4月17日から20日にかけてソウルで開かれたInter Pacific Bar Association (IPBA) の第23回大会に行ってきました。
環太平洋ということなので、アジア、オーストラリア、北米からの参加をイメージしていましたが、実際に行ってみると、インド、イスラエル、南米、欧州、とほとんど世界中から弁護士が集まって来たという感じでした。参加者は1200名を越えたそうです。
IPBAに参加するのは初めてで、当初は様子がわからなかったのですが、周囲を見ると、レセプション、昼食、コーヒーブレイク、ディナー、あらゆる機会をとらえて、名刺を交換し、話をしているので、私もそれを見習うことにしました。アピール力、コミュニケーションスキル等、もっと練習をしなければということがわかりました。
韓国の弁護士は留学している人が多いと聞いていましたが、英語だけでなく、日本語を流暢に話す人も多く、国際的に展開している事務所とはこういうものか、と感心しました。
会議は、複数の委員会の報告が別の部屋で同時進行でした。
国際仲裁委員会を中心に報告を聞いていました。
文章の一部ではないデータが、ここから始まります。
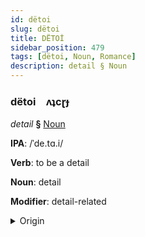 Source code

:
 ```yaml
---
id: dëtoi
slug: dëtoi
title: DËTOİ
sidebar_position: 479
tags: [dëtoi, Noun, Romance]
description: detail § Noun
---
```


### dëtoi&emsp;<span kind="abugida">ʌʇcɽɟ</span>

*detail* **§** [Noun](../../tags/Noun)

**IPA**: /ˈde.tɑ.i/

**Verb**: to be a detail

**Noun**: detail

**Modifier**: detail-related

<details>
    <summary>Origin</summary>
    French détail /de.taj/<br/>
    <em>Romance Language Family</em>
</details> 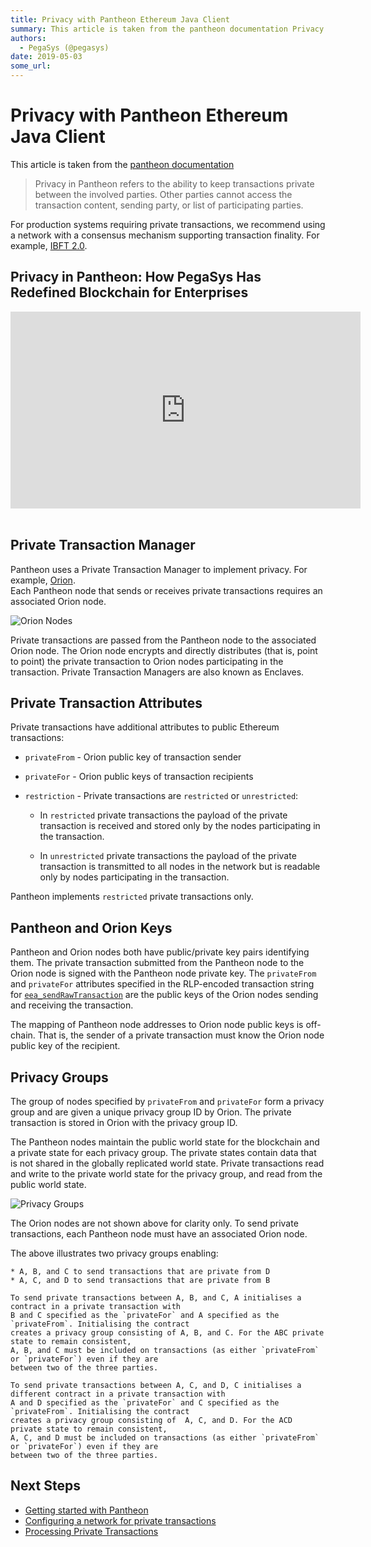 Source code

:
 ```yaml
---
title: Privacy with Pantheon Ethereum Java Client
summary: This article is taken from the pantheon documentation Privacy in Pantheon refers to the ability to keep transactions private between the involved parties. Other parties cannot access the transaction content, sending party, or list of participating parties. For production systems requiring private transactions, we recommend using a network with a consensus mechanism supporting transaction finality. For example, IBFT 2.0. Privacy in Pantheon- How PegaSys Has Redefined Blockchain for Enterprises Pr
authors:
  - PegaSys (@pegasys)
date: 2019-05-03
some_url: 
---
```


# Privacy with Pantheon Ethereum Java Client

This article is taken from the [pantheon documentation](https://github.com/PegaSysEng/pantheon/blob/master/docs/Privacy/Privacy-Overview.md)

> Privacy in Pantheon refers to the ability to keep transactions private between the involved parties. 
Other parties cannot access the transaction content, sending party, or list of participating parties. 

For production systems requiring private transactions, we recommend using a network  with a consensus mechanism supporting transaction finality. For example, [IBFT 2.0](https://github.com/PegaSysEng/pantheon/blob/master/docs/Consensus-Protocols/IBFT.md). 

## Privacy in Pantheon: How PegaSys Has Redefined Blockchain for Enterprises

<div align="center"><iframe width="560" height="315" src="https://www.youtube.com/embed/8l7SSZLyFL8" frameborder="0" allow="encrypted-media" allowfullscreen></iframe></div></br>

## Private Transaction Manager

Pantheon uses a Private Transaction Manager to implement privacy. For example, [Orion](http://docs.orion.pegasys.tech).  
Each Pantheon node that sends or receives private transactions requires an associated Orion node. 

![Orion Nodes](https://raw.githubusercontent.com/PegaSysEng/pantheon/master/docs/images/OrionNodes.png)

Private transactions are passed from the Pantheon node to the associated Orion node. The Orion node
encrypts and directly distributes (that is, point to point) the private transaction to Orion nodes 
participating in the transaction. Private Transaction Managers are also known as Enclaves.  

## Private Transaction Attributes

Private transactions have additional attributes to public Ethereum transactions: 

* `privateFrom` - Orion public key of transaction sender
* `privateFor` - Orion public keys of transaction recipients 
* `restriction` - Private transactions are `restricted` or `unrestricted`:  
  
    - In `restricted` private transactions the payload of the private transaction is received and stored only by 
    the nodes participating in the transaction. 

    - In `unrestricted` private transactions the payload of the private transaction is transmitted to all nodes
    in the network but is readable only by nodes participating in the transaction.   

Pantheon implements `restricted` private transactions only.

## Pantheon and Orion Keys

Pantheon and Orion nodes both have public/private key pairs identifying them. The private transaction 
submitted from the Pantheon node to the Orion node is signed with the Pantheon node private key. The 
`privateFrom` and `privateFor` attributes specified in the RLP-encoded transaction string for 
[`eea_sendRawTransaction`](https://github.com/PegaSysEng/pantheon/blob/master/docs/Reference/JSON-RPC-API-Methods.md#eea_sendrawtransaction) are the public keys
of the Orion nodes sending and receiving the transaction.  

The mapping of Pantheon node addresses to Orion node public keys is off-chain.  That is, the 
    sender of a private transaction must know the Orion node public key of the recipient.  
 
## Privacy Groups 

The group of nodes specified by `privateFrom` and  `privateFor` form a privacy group and 
are given a unique privacy group ID by Orion. The private transaction is stored in Orion with the privacy group ID. 

The Pantheon nodes maintain the public world state for the blockchain and a private state for each privacy group. 
The private states contain data that is not shared in the globally replicated world state. Private transactions read 
and write to the private world state for the privacy group, and read from the public world state.

![Privacy Groups](https://raw.githubusercontent.com/PegaSysEng/pantheon/master/docs/images/PrivacyGroups.png)

The Orion nodes are not shown above for clarity only.  To send private transactions, 
    each Pantheon node must have an associated Orion node. 

The above illustrates two privacy groups enabling: 

    * A, B, and C to send transactions that are private from D 
    * A, C, and D to send transactions that are private from B 

    To send private transactions between A, B, and C, A initialises a contract in a private transaction with
    B and C specified as the `privateFor` and A specified as the `privateFrom`. Initialising the contract 
    creates a privacy group consisting of A, B, and C. For the ABC private state to remain consistent, 
    A, B, and C must be included on transactions (as either `privateFrom` or `privateFor`) even if they are 
    between two of the three parties.

    To send private transactions between A, C, and D, C initialises a different contract in a private transaction with
    A and D specified as the `privateFor` and C specified as the `privateFrom`. Initialising the contract 
    creates a privacy group consisting of  A, C, and D. For the ACD private state to remain consistent, 
    A, C, and D must be included on transactions (as either `privateFrom` or `privateFor`) even if they are 
    between two of the three parties.

## Next Steps

- [Getting started with Pantheon](https://github.com/PegaSysEng/pantheon/blob/master/docs/Getting-Started/Getting-Started.md)
- [Configuring a network for private transactions](https://github.com/PegaSysEng/pantheon/blob/master/docs/Privacy/Configuring-Privacy.md)
- [Processing Private Transactions](https://github.com/PegaSysEng/pantheon/blob/master/docs/Privacy/Private-Transaction-Processing.md) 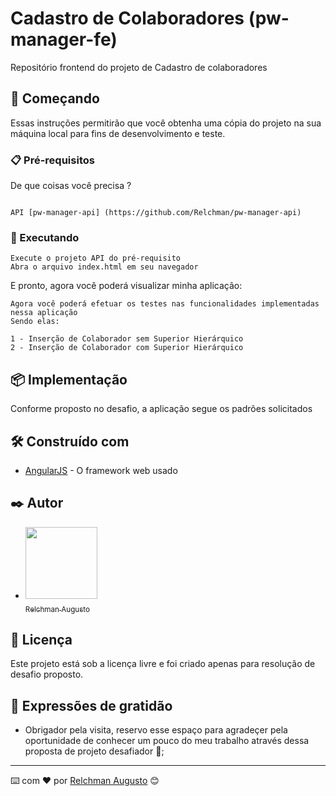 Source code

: # Cadastro de Colaboradores (pw-manager-fe)

Repositório frontend do projeto de Cadastro de colaboradores


## 🚀 Começando

Essas instruções permitirão que você obtenha uma cópia do projeto na sua máquina local para fins de desenvolvimento e teste.

### 📋 Pré-requisitos

De que coisas você precisa ?

```

API [pw-manager-api] (https://github.com/Relchman/pw-manager-api)

```

### 🔧 Executando

```
Execute o projeto API do pré-requisito
Abra o arquivo index.html em seu navegador
```

E pronto, agora você poderá visualizar minha aplicação:

```
Agora você poderá efetuar os testes nas funcionalidades implementadas nessa aplicação
Sendo elas:

1 - Inserção de Colaborador sem Superior Hierárquico
2 - Inserção de Colaborador com Superior Hierárquico
```

## 📦 Implementação

Conforme proposto no desafio, a aplicação segue os padrões solicitados

## 🛠️ Construído com

* [AngularJS](https://ajax.googleapis.com/ajax/libs/angularjs/1.7.9/angular.min.js) - O framework web usado


## ✒️ Autor

* [<img loading="lazy" src="https://avatars.githubusercontent.com/u/64421969?v=4" width=115><br><sub>Relchman Augusto</sub>](https://github.com/Relchman) 

## 📄 Licença

Este projeto está sob a licença livre e foi criado apenas para resolução de desafio proposto.

## 🎁 Expressões de gratidão

* Obrigador pela visita, reservo esse espaço para agradeçer pela oportunidade de conhecer um pouco do meu trabalho através dessa proposta de projeto desafiador 📢;


---
⌨️ com ❤️ por [Relchman Augusto](https://br.linkedin.com/in/relchman) 😊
内容も面白かったのですが、報告者の国籍、事務所所在地もさまざまで、報告や質問にお国柄がしのばれることもあり、とてもエキサイティングでした。
女性と仲裁というテーマでは、女性の裁判官比率と仲裁人(arbitrator) の比率を比較し、女性が仲裁人に選ばれていない理由や選任のあり方について真っ向から対立する意見の2つのグループに分かれて議論していた企画があり、一面的な議論でないのが面白いと思いました。
終了後、報告者の一人に、あなたの議論に勇気づけられた、と挨拶に行くと、イギリス社会で女性が弁護士として働くのも大変、と言われ、マーガレット・サッチャーの映画の1シーンを思い出し、大変だろうなあと思いました。
同じく報告者をしていたインドの女性弁護士が着ていた白いサリーが美しく優雅だったのも印象的でした。
建築紛争仲裁事例検討会では、仲裁合意、仲裁手続き等の注意点について報告がなされていると、アメリカの弁護士から、こういう紛争は仲裁より調停(mediation)の方がよい、magic hourに調停をしてうまくいけば、双方の関係が深まり、将来のビジネスに有益である、という発言がありました。調停を日本的な解決だと思っていたので、この発言はちょっとした衝撃でした。別のアメリカの弁護士も、アメリカではこのようなケースは調停にする、と言っていたので、話し合いで、双方丸くおさめる、というのは、日本的、というより、理想的な解決なのだと思いました。
その他、APEC特別委員会報告で、中小企業の支援が世界経済にとっても重要である、として中小企業が国際取引にのりだすための支援案の報告がなされていたのも面白いと思いました。
外へ出て、人と会う、というのは本当に刺激的です。
IPBA 2013の内容について、大阪弁護士会の国際取引法研究会で9月に数名で手分けして報告をする予定です。